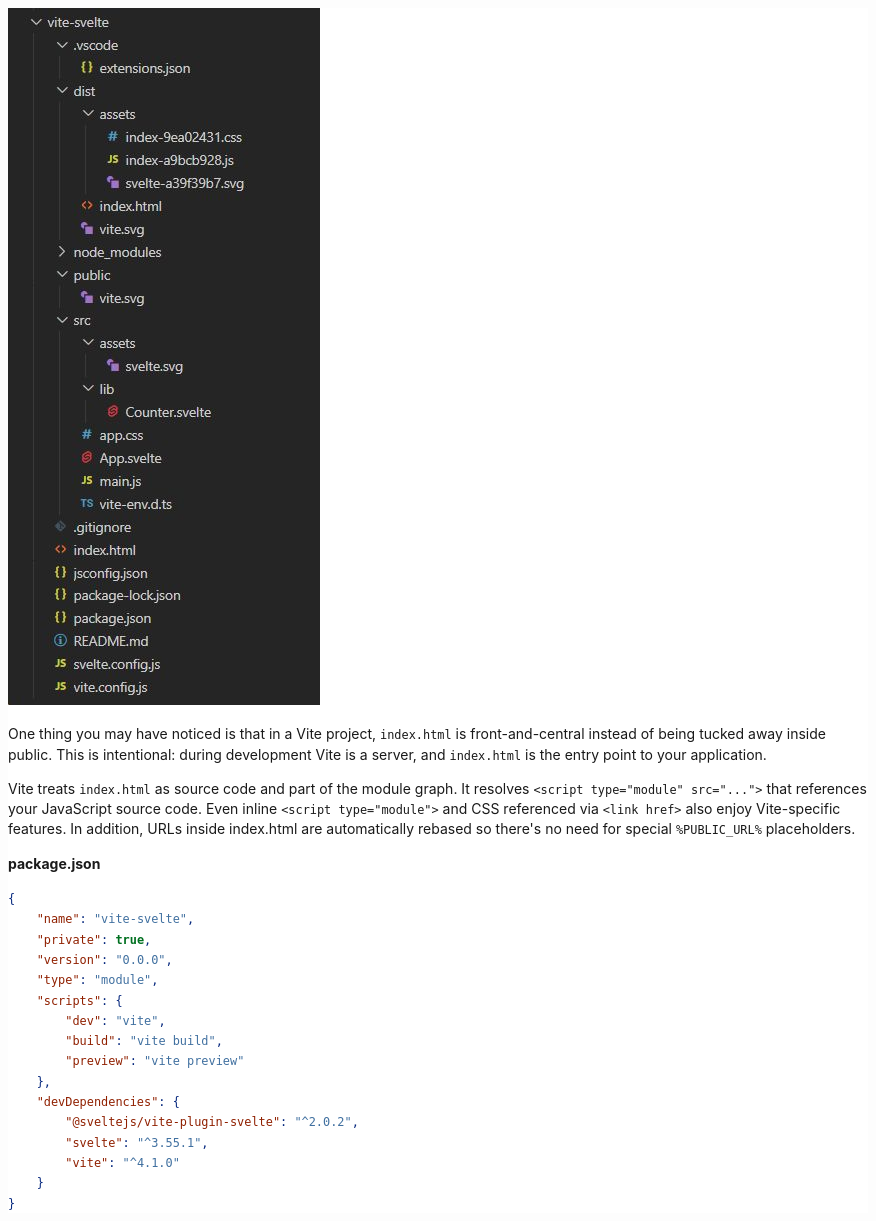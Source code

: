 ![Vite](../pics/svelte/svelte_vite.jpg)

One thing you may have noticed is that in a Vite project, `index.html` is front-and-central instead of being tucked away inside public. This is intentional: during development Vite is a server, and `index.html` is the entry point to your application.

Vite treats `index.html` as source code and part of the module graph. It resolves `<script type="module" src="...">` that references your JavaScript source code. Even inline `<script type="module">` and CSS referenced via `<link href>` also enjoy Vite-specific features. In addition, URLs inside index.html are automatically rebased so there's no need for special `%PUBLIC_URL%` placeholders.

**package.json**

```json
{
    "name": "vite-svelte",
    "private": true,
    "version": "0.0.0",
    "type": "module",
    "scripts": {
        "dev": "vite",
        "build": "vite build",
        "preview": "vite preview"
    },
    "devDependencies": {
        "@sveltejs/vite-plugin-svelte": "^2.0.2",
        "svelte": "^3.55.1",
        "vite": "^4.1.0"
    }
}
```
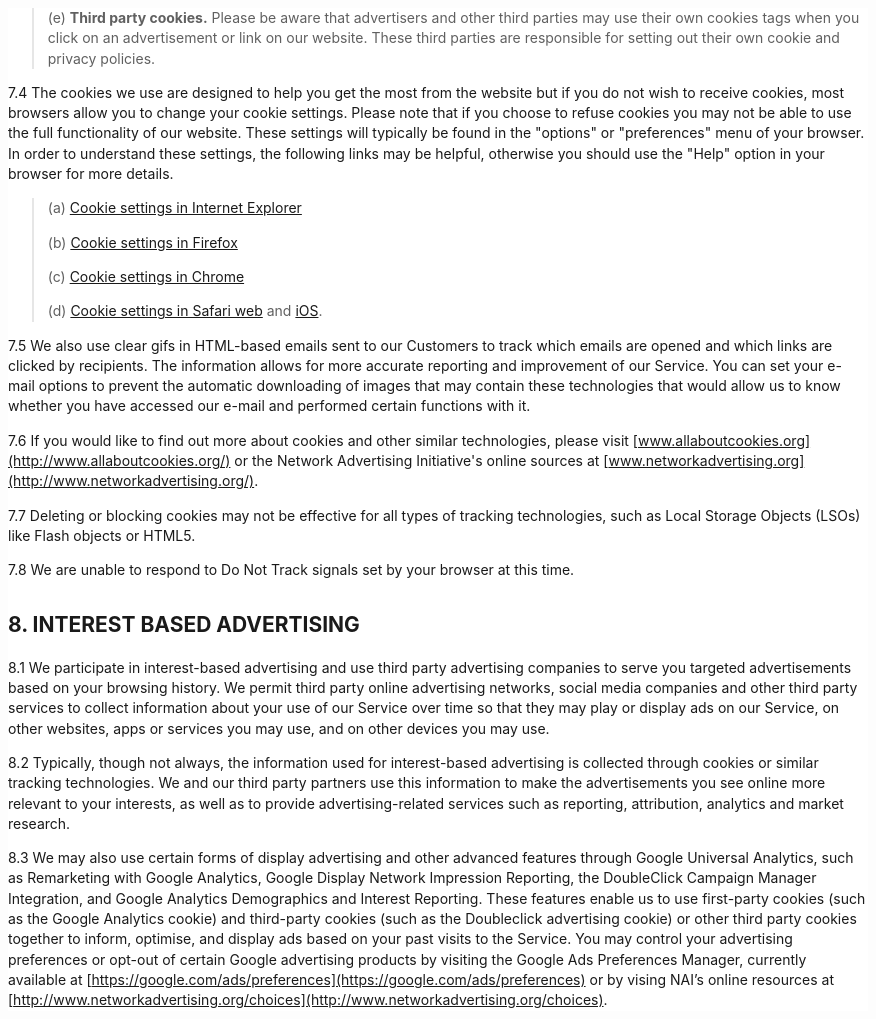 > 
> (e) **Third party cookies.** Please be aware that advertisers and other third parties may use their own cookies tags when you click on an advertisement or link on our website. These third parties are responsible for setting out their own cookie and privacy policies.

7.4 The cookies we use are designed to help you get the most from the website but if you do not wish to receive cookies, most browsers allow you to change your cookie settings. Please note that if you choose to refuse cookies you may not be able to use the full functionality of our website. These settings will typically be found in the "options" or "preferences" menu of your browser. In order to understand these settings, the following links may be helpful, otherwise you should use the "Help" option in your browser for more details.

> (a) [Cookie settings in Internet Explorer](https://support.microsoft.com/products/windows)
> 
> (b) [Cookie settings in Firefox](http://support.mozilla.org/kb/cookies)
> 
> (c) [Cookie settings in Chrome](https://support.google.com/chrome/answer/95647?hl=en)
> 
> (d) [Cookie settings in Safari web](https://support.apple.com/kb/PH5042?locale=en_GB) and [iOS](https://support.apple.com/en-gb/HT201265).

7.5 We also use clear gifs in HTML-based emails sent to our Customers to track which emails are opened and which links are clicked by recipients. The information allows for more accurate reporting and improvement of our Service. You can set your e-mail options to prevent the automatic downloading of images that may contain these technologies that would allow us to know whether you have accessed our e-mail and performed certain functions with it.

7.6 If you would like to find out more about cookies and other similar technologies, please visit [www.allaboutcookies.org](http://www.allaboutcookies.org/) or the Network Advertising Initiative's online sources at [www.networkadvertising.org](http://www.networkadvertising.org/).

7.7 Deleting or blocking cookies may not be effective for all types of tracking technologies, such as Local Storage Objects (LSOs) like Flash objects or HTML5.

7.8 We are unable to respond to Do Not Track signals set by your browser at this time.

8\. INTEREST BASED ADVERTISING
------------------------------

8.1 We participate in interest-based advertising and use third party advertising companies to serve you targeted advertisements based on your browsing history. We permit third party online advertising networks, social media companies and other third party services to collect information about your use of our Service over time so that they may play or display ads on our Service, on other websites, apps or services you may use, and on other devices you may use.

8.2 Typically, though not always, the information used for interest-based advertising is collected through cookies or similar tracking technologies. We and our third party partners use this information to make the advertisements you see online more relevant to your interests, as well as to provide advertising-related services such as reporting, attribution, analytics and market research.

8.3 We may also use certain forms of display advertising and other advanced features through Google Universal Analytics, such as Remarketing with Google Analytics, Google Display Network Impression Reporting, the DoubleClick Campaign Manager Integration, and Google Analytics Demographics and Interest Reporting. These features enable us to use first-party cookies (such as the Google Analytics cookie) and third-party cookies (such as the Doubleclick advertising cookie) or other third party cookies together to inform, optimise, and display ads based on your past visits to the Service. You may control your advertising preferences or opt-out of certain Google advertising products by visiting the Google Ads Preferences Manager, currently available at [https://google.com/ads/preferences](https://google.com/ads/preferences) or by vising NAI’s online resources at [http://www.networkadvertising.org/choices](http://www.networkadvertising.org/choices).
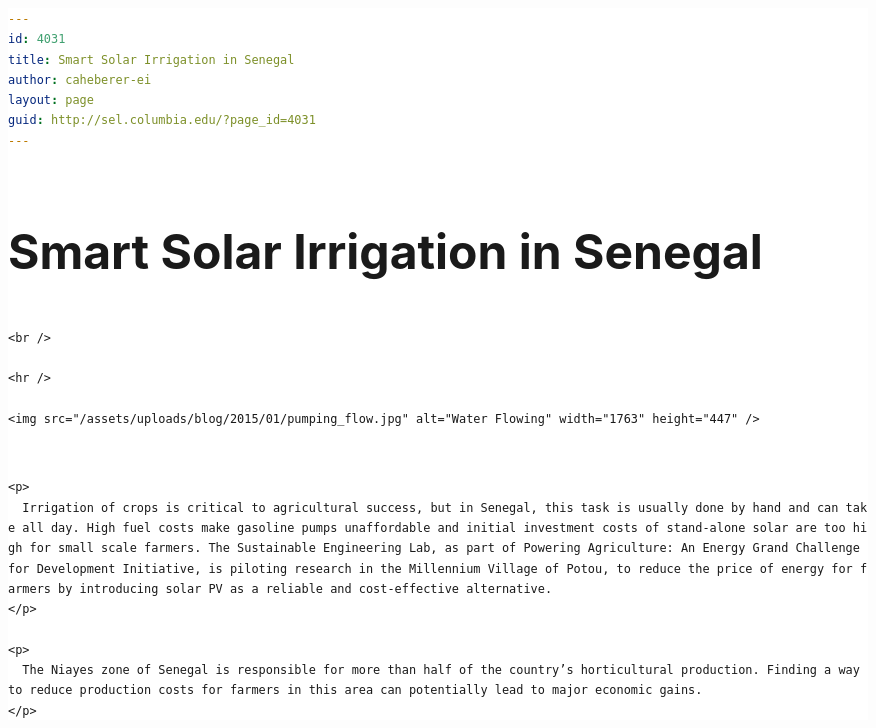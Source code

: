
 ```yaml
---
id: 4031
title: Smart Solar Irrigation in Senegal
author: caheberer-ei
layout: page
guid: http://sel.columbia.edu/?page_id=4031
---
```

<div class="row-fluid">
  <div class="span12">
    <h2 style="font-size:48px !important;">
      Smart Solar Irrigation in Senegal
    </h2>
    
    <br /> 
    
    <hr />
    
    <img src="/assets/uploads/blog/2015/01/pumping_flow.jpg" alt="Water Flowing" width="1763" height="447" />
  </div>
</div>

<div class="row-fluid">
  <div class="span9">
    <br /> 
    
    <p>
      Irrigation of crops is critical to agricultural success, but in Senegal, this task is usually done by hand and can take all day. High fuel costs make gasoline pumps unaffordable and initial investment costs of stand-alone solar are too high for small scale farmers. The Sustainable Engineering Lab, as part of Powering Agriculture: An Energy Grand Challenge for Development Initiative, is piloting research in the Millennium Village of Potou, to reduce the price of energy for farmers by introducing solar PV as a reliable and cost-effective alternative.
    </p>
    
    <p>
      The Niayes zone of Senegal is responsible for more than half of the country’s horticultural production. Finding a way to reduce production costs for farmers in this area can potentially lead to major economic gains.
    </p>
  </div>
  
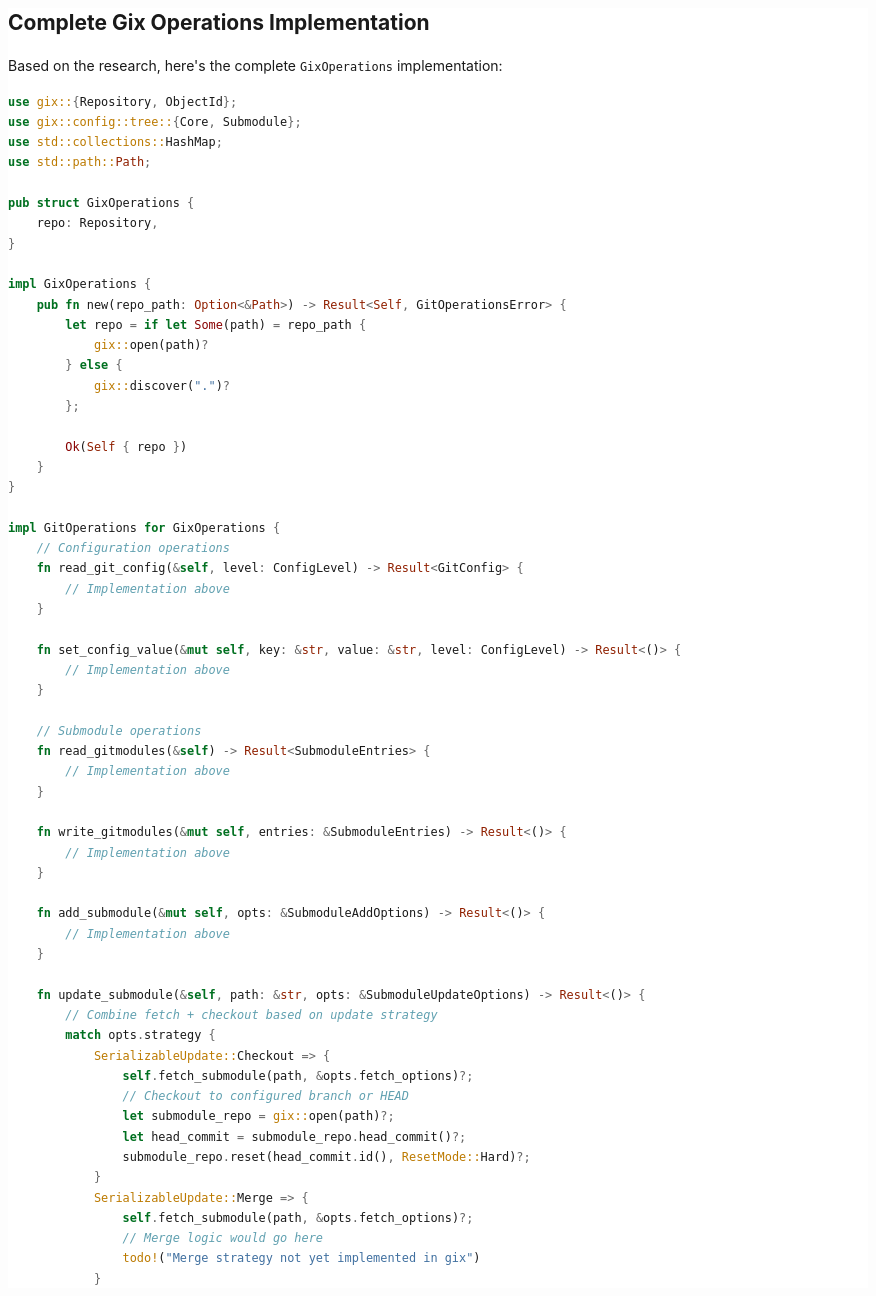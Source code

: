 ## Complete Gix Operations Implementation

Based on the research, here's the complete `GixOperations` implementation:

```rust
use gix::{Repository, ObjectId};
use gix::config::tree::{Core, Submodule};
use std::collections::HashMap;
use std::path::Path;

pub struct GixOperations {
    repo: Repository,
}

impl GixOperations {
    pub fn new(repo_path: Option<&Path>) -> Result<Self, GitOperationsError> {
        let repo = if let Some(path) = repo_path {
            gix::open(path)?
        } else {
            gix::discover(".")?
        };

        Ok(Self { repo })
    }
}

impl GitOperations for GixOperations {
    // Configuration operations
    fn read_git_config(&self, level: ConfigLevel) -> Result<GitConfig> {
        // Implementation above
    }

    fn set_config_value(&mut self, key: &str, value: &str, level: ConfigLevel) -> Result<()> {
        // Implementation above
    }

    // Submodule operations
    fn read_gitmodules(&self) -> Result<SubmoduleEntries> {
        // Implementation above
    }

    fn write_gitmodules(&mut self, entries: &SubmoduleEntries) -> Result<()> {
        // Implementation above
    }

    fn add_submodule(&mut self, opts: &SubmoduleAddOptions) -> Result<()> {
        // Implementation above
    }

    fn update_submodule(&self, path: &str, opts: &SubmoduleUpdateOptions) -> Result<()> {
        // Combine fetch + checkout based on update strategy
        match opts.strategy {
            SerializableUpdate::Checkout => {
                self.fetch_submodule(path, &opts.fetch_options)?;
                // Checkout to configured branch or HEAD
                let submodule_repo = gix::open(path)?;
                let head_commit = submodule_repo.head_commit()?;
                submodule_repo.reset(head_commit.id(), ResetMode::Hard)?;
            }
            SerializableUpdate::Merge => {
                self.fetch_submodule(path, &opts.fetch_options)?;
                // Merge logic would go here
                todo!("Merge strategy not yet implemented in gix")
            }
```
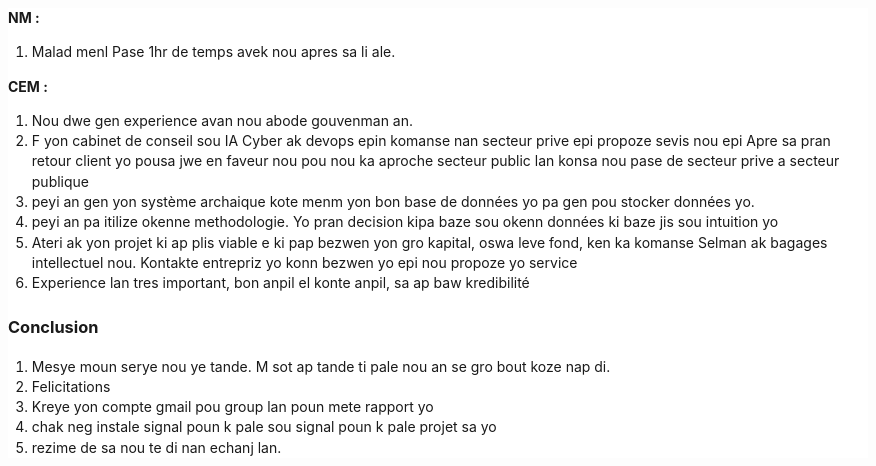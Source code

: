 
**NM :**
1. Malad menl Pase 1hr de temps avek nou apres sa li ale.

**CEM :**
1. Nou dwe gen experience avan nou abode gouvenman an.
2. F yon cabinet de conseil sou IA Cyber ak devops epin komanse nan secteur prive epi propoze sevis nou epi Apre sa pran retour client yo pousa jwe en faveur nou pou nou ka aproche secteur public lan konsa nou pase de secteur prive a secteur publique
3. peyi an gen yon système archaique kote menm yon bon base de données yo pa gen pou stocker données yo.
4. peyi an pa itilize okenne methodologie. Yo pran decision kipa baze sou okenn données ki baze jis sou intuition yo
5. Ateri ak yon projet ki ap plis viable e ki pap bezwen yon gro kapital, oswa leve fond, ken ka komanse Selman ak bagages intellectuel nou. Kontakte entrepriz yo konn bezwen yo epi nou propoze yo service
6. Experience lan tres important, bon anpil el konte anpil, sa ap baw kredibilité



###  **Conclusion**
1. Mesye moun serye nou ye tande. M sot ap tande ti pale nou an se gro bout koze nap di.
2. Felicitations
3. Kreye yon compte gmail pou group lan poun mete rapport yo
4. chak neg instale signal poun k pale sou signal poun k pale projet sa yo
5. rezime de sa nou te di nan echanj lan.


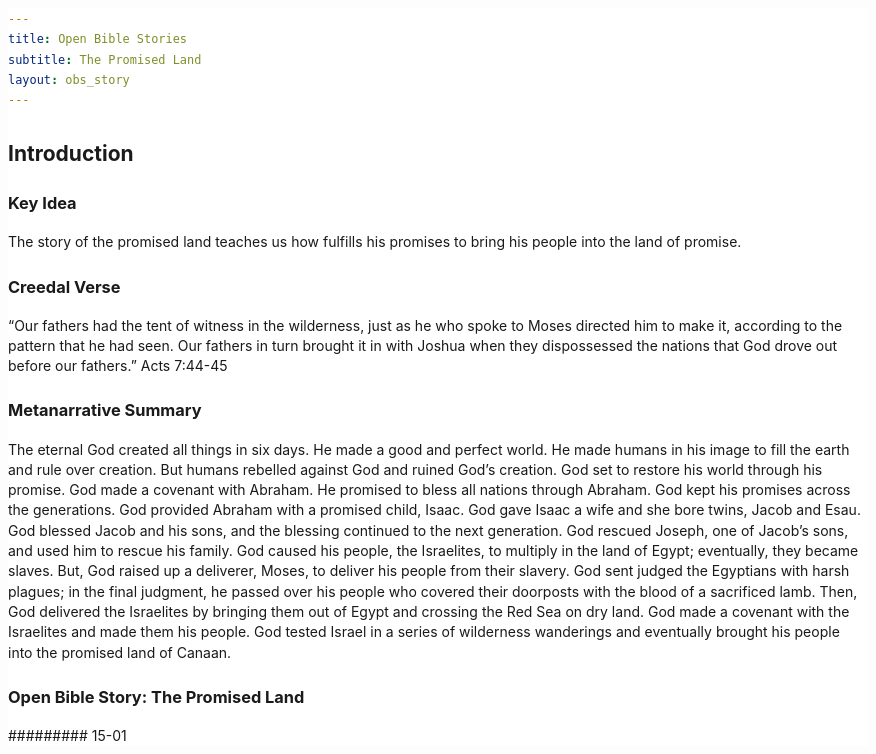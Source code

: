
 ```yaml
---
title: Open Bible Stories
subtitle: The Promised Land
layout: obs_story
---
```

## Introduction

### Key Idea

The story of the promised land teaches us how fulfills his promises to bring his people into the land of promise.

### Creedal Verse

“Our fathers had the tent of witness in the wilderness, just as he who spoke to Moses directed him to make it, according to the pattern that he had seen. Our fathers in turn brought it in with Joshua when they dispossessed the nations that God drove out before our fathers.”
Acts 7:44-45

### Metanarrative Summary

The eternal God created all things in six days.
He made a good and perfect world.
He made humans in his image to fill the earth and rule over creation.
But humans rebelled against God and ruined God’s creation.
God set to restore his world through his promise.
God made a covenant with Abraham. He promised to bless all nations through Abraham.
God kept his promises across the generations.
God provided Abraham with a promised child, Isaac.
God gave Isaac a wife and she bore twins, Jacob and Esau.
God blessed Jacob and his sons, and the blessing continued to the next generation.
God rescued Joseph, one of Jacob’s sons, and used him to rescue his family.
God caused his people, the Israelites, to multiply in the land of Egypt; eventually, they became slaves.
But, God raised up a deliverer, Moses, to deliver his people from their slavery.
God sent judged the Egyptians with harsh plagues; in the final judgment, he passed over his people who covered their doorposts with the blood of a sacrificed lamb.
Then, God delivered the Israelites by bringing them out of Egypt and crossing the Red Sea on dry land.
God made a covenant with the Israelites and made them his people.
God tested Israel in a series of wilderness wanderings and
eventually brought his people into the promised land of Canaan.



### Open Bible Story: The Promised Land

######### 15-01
########################################
• **EXERCISE BRIEF**: Scan the material above for the string "poun", and copy every line where it is found.

• **YOUR SOLUTION**:
3. Kreye yon compte gmail pou group lan poun mete rapport yo
4. chak neg instale signal poun k pale sou signal poun k pale projet sa yo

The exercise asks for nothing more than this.